Source texts of formatted documents:

☆ ☆ ☆ ☆ ☆

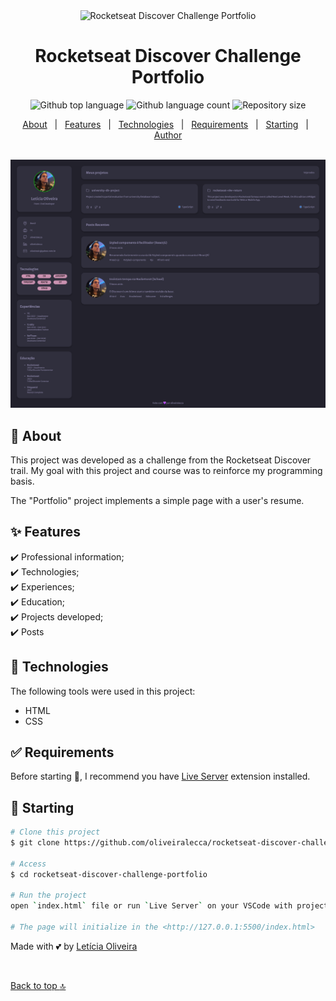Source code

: <div align="center" id="top"> 
  <img src="./assets/favicon.ico" alt="Rocketseat Discover Challenge Portfolio" />

  <!-- <a href="https://rocketseatdiscoverchallengeportfolio.netlify.app">Demo</a> -->
</div>

<h1 align="center">Rocketseat Discover Challenge Portfolio</h1>

<p align="center">
  <img alt="Github top language" src="https://img.shields.io/github/languages/top/oliveiralecca/rocketseat-discover-challenge-portfolio?color=56BEB8">

  <img alt="Github language count" src="https://img.shields.io/github/languages/count/oliveiralecca/rocketseat-discover-challenge-portfolio?color=56BEB8">

  <img alt="Repository size" src="https://img.shields.io/github/repo-size/oliveiralecca/rocketseat-discover-challenge-portfolio?color=56BEB8">

  <!-- <img alt="License" src="https://img.shields.io/github/license/oliveiralecca/rocketseat-discover-challenge-portfolio?color=56BEB8"> -->

  <!-- <img alt="Github issues" src="https://img.shields.io/github/issues/{{YOUR_GITHUB_USERNAME}}/rocketseat-discover-challenge-portfolio?color=56BEB8" /> -->

  <!-- <img alt="Github forks" src="https://img.shields.io/github/forks/{{YOUR_GITHUB_USERNAME}}/rocketseat-discover-challenge-portfolio?color=56BEB8" /> -->

  <!-- <img alt="Github stars" src="https://img.shields.io/github/stars/{{YOUR_GITHUB_USERNAME}}/rocketseat-discover-challenge-portfolio?color=56BEB8" /> -->
</p>

<!-- Status -->

<!-- <h4 align="center"> 
	🚧  Rocketseat Discover Challenge Portfolio 🚀 Under construction...  🚧
</h4> 

<hr> -->

<p align="center">
  <a href="#dart-about">About</a> &#xa0; | &#xa0; 
  <a href="#sparkles-features">Features</a> &#xa0; | &#xa0;
  <a href="#rocket-technologies">Technologies</a> &#xa0; | &#xa0;
  <a href="#white_check_mark-requirements">Requirements</a> &#xa0; | &#xa0;
  <a href="#checkered_flag-starting">Starting</a> &#xa0; | &#xa0;
  <!-- <a href="#memo-license">License</a> &#xa0; | &#xa0; -->
  <a href="https://github.com/oliveiralecca" target="_blank">Author</a>
</p>

<br>

<img src="./.github/screenshot.png" alt="Rocketseat Discover Challenge Portfolio Screen" />

## :dart: About ##

This project was developed as a challenge from the Rocketseat Discover trail. My goal with this project and course was to reinforce my programming basis.

The "Portfolio" project implements a simple page with a user's resume.

## :sparkles: Features ##

:heavy_check_mark: Professional information;\
:heavy_check_mark: Technologies;\
:heavy_check_mark: Experiences;\
:heavy_check_mark: Education;\
:heavy_check_mark: Projects developed;\
:heavy_check_mark: Posts

## :rocket: Technologies ##

The following tools were used in this project:

- HTML
- CSS

## :white_check_mark: Requirements ##

Before starting :checkered_flag:, I recommend you have [Live Server](https://marketplace.visualstudio.com/items?itemName=ritwickdey.LiveServer) extension installed.

## :checkered_flag: Starting ##

```bash
# Clone this project
$ git clone https://github.com/oliveiralecca/rocketseat-discover-challenge-portfolio

# Access
$ cd rocketseat-discover-challenge-portfolio

# Run the project
open `index.html` file or run `Live Server` on your VSCode with project open

# The page will initialize in the <http://127.0.0.1:5500/index.html>
```

<!-- ## :memo: License ##

This project is under license from MIT. For more details, see the [LICENSE](LICENSE.md) file. -->


Made with 💕 by <a href="https://github.com/oliveiralecca" target="_blank">Letícia Oliveira</a>

&#xa0;

<a href="#top">Back to top :top:</a>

☆ ☆ ☆ ☆ ☆

EXERCISE AIM:
Word for word, print all of the data; skip the pictures.

ANSWER FOR THIS EXERCISE:
Source code

: <div align="center" id="top"> 
  <img src="./assets/favicon.ico" alt="Rocketseat Discover Challenge Portfolio" />

  <!-- <a href="https://rocketseatdiscoverchallengeportfolio.netlify.app">Demo</a> -->
</div>

<h1 align="center">Rocketseat Discover Challenge Portfolio</h1>

<p align="center">
  <img alt="Github top language" src="https://img.shields.io/github/languages/top/oliveiralecca/rocketseat-discover-challenge-portfolio?color=56BEB8">

  <img alt="Github language count" src="https://img.shields.io/github/languages/count/oliveiralecca/rocketseat-discover-challenge-portfolio?color=56BEB8">

  <img alt="Repository size" src="https://img.shields.io/github/repo-size/oliveiralecca/rocketseat-discover-challenge-portfolio?color=56BEB8">

  <!-- <img alt="License" src="https://img.shields.io/github/license/oliveiralecca/rocketseat-discover-challenge-portfolio?color=56BEB8"> -->

  <!-- <img alt="Github issues" src="https://img.shields.io/github/issues/{{YOUR_GITHUB_USERNAME}}/rocketseat-discover-challenge-portfolio?color=56BEB8" /> -->

  <!-- <img alt="Github forks" src="https://img.shields.io/github/forks/{{YOUR_GITHUB_USERNAME}}/rocketseat-discover-challenge-portfolio?color=56BEB8" /> -->

  <!-- <img alt="Github stars" src="https://img.shields.io/github/stars/{{YOUR_GITHUB_USERNAME}}/rocketseat-discover-challenge-portfolio?color=56BEB8" /> -->
</p>

<!-- Status -->

<!-- <h4 align="center"> 
	🚧  Rocketseat Discover Challenge Portfolio 🚀 Under construction...  🚧
</h4> 

<hr> -->

<p align="center">
  <a href="#dart-about">About</a> &#xa0; | &#xa0; 
  <a href="#sparkles-features">Features</a> &#xa0; | &#xa0;
  <a href="#rocket-technologies">Technologies</a> &#xa0; | &#xa0;
  <a href="#white_check_mark-requirements">Requirements</a> &#xa0; | &#xa0;
  <a href="#checkered_flag-starting">Starting</a> &#xa0; | &#xa0;
  <!-- <a href="#memo-license">License</a> &#xa0; | &#xa0; -->
  <a href="https://github.com/oliveiralecca" target="_blank">Author</a>
</p>

<br>

<img src="./.github/screenshot.png" alt="Rocketseat Discover Challenge Portfolio Screen" />

## :dart: About ##

This project was developed as a challenge from the Rocketseat Discover trail. My goal with this project and course was to reinforce my programming basis.

The "Portfolio" project implements a simple page with a user's resume.

## :sparkles: Features ##

:heavy_check_mark: Professional information;\
:heavy_check_mark: Technologies;\
:heavy_check_mark: Experiences;\
:heavy_check_mark: Education;\
:heavy_check_mark: Projects developed;\
:heavy_check_mark: Posts

## :rocket: Technologies ##

The following tools were used in this project:

- HTML
- CSS

## :white_check_mark: Requirements ##

Before starting :checkered_flag:, I recommend you have [Live Server](https://marketplace.visualstudio.com/items?itemName=ritwickdey.LiveServer) extension installed.

## :checkered_flag: Starting ##

```bash
# Clone this project
$ git clone https://github.com/oliveiralecca/rocketseat-discover-challenge-portfolio

# Access
$ cd rocketseat-discover-challenge-portfolio

# Run the project
open `index.html` file or run `Live Server` on your VSCode with project open

# The page will initialize in the <http://127.0.0.1:5500/index.html>
```

<!-- ## :memo: License ##

This project is under license from MIT. For more details, see the [LICENSE](LICENSE.md) file. -->


Made with 💕 by <a href="https://github.com/oliveiralecca" target="_blank">Letícia Oliveira</a>

&#xa0;

<a href="#top">Back to top :top:</a>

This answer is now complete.